### Exercise details:
Once the line holding "or **Add Account**.</span></span>" is found in the listing below, write it out and each later line exactly, up to and including the one holding "In** or **Next**.</span></span>".

Start of Block

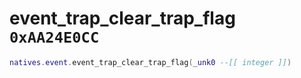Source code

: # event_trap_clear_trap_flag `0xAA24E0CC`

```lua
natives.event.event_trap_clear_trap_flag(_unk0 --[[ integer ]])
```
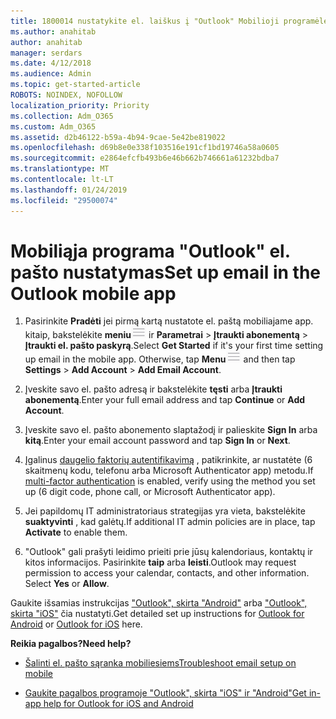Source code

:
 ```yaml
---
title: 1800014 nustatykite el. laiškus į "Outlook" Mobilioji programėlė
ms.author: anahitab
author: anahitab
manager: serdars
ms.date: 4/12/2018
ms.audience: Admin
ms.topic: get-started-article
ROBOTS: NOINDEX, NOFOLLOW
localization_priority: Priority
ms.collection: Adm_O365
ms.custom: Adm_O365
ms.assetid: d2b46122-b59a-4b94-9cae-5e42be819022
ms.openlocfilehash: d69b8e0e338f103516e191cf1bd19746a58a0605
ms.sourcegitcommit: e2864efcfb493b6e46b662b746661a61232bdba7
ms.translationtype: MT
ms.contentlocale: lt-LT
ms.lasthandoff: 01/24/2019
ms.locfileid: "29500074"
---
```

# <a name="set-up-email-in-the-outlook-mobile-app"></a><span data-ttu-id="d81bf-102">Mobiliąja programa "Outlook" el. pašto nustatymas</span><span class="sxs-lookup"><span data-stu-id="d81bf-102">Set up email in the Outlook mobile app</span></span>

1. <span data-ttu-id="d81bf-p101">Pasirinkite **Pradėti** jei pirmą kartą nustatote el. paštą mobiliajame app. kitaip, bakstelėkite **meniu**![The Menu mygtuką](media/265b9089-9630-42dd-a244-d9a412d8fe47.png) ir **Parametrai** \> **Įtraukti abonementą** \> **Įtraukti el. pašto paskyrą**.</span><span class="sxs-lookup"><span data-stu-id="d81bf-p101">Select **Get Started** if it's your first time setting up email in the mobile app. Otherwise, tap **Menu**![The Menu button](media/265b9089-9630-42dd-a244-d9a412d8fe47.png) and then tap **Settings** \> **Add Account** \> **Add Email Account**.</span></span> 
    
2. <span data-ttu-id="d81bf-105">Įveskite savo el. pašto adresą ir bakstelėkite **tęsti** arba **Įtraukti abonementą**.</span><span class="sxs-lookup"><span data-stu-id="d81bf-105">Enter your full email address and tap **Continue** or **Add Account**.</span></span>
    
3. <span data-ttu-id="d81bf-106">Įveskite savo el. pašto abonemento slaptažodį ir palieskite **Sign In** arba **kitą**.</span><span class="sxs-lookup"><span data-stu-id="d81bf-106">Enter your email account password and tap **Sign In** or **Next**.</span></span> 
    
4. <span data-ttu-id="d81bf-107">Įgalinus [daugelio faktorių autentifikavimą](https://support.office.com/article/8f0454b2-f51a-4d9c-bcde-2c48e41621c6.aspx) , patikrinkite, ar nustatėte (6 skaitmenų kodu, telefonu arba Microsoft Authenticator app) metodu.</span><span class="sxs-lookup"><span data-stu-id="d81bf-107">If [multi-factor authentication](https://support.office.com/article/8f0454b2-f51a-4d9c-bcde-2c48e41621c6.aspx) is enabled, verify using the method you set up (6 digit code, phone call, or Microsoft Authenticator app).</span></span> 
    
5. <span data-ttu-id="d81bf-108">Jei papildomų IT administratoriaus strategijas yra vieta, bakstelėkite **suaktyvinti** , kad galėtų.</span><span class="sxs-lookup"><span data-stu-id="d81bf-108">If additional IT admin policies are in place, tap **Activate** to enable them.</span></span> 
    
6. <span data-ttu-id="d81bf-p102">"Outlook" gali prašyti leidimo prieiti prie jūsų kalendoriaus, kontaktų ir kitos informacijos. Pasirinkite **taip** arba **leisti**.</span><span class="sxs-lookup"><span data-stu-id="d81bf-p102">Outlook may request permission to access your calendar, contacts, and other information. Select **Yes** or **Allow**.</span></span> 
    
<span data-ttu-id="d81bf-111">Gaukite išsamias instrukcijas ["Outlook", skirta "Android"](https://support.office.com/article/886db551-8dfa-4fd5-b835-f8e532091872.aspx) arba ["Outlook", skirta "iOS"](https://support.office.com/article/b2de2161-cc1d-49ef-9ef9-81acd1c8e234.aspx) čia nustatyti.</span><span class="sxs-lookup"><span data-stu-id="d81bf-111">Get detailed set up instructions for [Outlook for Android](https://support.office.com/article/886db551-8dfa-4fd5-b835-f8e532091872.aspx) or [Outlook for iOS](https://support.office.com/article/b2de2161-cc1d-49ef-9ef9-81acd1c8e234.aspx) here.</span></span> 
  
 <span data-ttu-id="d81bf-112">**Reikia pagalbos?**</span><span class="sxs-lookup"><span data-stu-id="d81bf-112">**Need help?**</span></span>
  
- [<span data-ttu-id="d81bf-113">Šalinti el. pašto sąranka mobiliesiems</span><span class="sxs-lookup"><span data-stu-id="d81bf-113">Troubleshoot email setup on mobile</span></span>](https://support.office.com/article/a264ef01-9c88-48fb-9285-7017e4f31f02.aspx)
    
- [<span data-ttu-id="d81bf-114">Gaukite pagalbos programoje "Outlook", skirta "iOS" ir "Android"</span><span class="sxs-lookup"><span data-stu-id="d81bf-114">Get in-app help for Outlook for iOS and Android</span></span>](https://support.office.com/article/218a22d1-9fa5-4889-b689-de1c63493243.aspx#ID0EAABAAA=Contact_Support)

End of Block
Start of Block

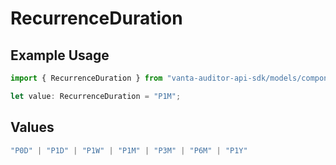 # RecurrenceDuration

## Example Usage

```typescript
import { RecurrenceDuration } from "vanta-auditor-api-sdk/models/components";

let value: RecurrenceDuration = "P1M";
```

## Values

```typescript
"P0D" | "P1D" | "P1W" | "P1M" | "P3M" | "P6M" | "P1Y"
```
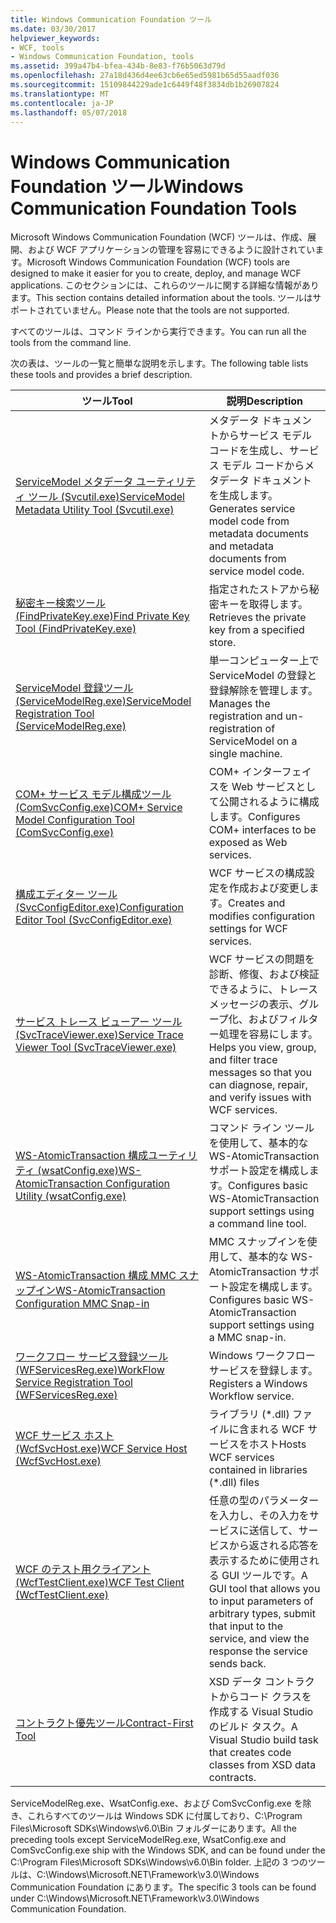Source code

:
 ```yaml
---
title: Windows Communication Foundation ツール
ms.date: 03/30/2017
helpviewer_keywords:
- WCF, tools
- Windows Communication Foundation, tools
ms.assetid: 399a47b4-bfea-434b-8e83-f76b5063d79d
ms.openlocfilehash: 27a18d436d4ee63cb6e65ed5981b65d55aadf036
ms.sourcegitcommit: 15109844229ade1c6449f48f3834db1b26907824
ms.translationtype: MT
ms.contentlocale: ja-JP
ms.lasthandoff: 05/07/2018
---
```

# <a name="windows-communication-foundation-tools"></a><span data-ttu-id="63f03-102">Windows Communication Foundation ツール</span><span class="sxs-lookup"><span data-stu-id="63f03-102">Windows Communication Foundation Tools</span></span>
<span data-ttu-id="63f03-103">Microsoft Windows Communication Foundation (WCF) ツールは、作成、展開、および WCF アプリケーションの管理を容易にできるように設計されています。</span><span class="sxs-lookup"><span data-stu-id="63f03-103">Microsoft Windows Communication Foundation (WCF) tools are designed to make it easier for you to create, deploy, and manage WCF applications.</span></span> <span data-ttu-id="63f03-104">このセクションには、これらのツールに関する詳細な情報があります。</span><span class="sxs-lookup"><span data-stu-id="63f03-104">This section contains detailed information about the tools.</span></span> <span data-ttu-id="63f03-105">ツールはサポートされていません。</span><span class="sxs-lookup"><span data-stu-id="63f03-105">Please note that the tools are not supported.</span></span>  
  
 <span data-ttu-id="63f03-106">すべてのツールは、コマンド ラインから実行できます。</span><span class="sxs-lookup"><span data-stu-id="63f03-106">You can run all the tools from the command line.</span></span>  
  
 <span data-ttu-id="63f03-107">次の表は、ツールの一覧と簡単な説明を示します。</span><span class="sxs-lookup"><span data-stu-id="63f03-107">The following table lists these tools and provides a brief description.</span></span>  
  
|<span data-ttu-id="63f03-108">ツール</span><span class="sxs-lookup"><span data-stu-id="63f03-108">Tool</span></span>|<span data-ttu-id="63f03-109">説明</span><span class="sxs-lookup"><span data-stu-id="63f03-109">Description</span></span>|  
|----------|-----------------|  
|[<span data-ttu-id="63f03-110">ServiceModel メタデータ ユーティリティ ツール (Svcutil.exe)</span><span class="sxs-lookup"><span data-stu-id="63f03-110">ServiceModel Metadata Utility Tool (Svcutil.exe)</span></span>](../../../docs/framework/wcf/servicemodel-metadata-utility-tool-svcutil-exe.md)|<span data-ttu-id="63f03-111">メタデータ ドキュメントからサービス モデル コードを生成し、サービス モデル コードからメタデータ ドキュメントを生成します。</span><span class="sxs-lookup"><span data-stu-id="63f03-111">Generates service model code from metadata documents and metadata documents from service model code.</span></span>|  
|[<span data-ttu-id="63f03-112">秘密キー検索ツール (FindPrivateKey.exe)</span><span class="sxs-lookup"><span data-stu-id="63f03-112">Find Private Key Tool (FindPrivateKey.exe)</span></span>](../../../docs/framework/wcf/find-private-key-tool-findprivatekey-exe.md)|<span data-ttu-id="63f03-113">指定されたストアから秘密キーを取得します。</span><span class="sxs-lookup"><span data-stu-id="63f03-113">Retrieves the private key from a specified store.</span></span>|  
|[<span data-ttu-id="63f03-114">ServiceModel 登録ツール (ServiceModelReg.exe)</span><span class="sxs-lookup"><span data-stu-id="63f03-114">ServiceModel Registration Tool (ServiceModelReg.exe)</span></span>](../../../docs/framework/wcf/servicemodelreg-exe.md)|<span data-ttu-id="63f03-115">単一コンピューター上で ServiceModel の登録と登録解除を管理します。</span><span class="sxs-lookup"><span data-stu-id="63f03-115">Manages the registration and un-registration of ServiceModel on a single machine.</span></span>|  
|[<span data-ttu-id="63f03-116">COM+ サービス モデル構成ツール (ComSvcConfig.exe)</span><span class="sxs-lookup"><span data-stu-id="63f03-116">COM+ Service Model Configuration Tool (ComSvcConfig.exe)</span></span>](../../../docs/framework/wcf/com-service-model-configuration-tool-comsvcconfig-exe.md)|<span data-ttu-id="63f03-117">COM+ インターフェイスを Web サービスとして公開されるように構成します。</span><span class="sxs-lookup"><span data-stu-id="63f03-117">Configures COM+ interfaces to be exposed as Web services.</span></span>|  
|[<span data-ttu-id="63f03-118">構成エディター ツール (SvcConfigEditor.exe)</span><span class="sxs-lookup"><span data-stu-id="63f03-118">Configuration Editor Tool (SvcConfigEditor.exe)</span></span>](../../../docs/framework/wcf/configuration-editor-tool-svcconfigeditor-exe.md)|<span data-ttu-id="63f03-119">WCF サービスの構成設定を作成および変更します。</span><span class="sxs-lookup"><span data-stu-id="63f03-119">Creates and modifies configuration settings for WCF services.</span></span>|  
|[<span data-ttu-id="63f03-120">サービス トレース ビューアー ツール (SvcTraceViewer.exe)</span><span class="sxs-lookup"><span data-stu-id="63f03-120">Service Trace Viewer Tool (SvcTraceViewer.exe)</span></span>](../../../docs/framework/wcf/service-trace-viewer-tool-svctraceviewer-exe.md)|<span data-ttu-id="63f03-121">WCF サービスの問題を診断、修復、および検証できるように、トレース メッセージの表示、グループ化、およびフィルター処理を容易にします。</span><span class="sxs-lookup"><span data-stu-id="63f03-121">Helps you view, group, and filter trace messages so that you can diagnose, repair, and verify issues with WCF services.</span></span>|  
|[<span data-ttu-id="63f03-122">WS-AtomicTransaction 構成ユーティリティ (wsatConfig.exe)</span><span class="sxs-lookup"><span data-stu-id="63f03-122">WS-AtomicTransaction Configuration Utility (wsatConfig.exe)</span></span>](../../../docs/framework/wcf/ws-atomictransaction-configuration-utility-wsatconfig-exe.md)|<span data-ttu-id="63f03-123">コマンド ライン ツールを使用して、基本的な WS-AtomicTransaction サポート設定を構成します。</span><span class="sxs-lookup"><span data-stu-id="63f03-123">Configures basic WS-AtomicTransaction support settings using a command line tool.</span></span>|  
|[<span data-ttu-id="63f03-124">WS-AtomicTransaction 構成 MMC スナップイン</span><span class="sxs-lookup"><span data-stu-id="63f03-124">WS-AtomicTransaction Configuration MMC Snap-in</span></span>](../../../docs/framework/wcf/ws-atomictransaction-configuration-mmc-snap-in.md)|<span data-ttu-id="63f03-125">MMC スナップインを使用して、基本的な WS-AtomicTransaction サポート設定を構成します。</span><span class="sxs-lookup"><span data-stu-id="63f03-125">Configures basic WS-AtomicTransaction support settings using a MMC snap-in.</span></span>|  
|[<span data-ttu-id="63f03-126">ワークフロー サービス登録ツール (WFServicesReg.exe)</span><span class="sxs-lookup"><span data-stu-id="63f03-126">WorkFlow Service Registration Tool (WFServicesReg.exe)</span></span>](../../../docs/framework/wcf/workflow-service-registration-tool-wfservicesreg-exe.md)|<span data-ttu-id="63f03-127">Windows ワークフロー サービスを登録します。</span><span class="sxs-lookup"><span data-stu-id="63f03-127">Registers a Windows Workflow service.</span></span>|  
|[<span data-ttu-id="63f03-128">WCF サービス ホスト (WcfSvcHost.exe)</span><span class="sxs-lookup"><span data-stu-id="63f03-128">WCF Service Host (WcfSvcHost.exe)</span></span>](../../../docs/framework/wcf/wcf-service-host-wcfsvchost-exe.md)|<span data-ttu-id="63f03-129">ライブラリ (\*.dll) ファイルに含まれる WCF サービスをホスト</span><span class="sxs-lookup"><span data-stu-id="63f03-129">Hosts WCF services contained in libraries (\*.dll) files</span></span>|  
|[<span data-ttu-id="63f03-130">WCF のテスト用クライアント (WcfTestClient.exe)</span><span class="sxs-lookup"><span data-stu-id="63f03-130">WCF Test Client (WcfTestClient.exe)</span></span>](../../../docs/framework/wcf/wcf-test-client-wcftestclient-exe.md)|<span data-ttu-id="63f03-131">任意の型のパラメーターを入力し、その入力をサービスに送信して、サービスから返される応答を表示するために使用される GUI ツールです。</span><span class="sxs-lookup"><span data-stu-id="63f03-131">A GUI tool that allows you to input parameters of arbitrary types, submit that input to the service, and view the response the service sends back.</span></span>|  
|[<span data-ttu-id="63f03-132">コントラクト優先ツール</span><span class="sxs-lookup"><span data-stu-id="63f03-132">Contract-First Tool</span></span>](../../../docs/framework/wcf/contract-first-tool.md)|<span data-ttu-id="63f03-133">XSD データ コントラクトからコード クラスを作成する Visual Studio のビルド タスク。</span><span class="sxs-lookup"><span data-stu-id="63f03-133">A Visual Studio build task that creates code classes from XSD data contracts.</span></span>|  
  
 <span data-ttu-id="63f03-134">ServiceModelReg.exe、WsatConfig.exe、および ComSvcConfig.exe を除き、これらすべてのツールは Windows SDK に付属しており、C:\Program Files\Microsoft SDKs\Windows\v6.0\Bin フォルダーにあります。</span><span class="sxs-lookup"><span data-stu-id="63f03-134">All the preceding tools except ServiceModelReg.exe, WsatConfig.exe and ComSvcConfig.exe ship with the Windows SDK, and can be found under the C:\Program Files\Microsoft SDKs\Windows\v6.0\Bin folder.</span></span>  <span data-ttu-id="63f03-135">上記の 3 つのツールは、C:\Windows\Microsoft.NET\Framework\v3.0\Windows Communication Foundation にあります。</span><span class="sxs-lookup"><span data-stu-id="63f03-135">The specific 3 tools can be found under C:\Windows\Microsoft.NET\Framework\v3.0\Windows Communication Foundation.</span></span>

End of Block

### Answer area:
2. <span data-ttu-id="d81bf-105">Įveskite savo el. pašto adresą ir bakstelėkite **tęsti** arba **Įtraukti abonementą**.</span><span class="sxs-lookup"><span data-stu-id="d81bf-105">Enter your full email address and tap **Continue** or **Add Account**.</span></span>
    
3. <span data-ttu-id="d81bf-106">Įveskite savo el. pašto abonemento slaptažodį ir palieskite **Sign In** arba **kitą**.</span><span class="sxs-lookup"><span data-stu-id="d81bf-106">Enter your email account password and tap **Sign In** or **Next**.</span></span> 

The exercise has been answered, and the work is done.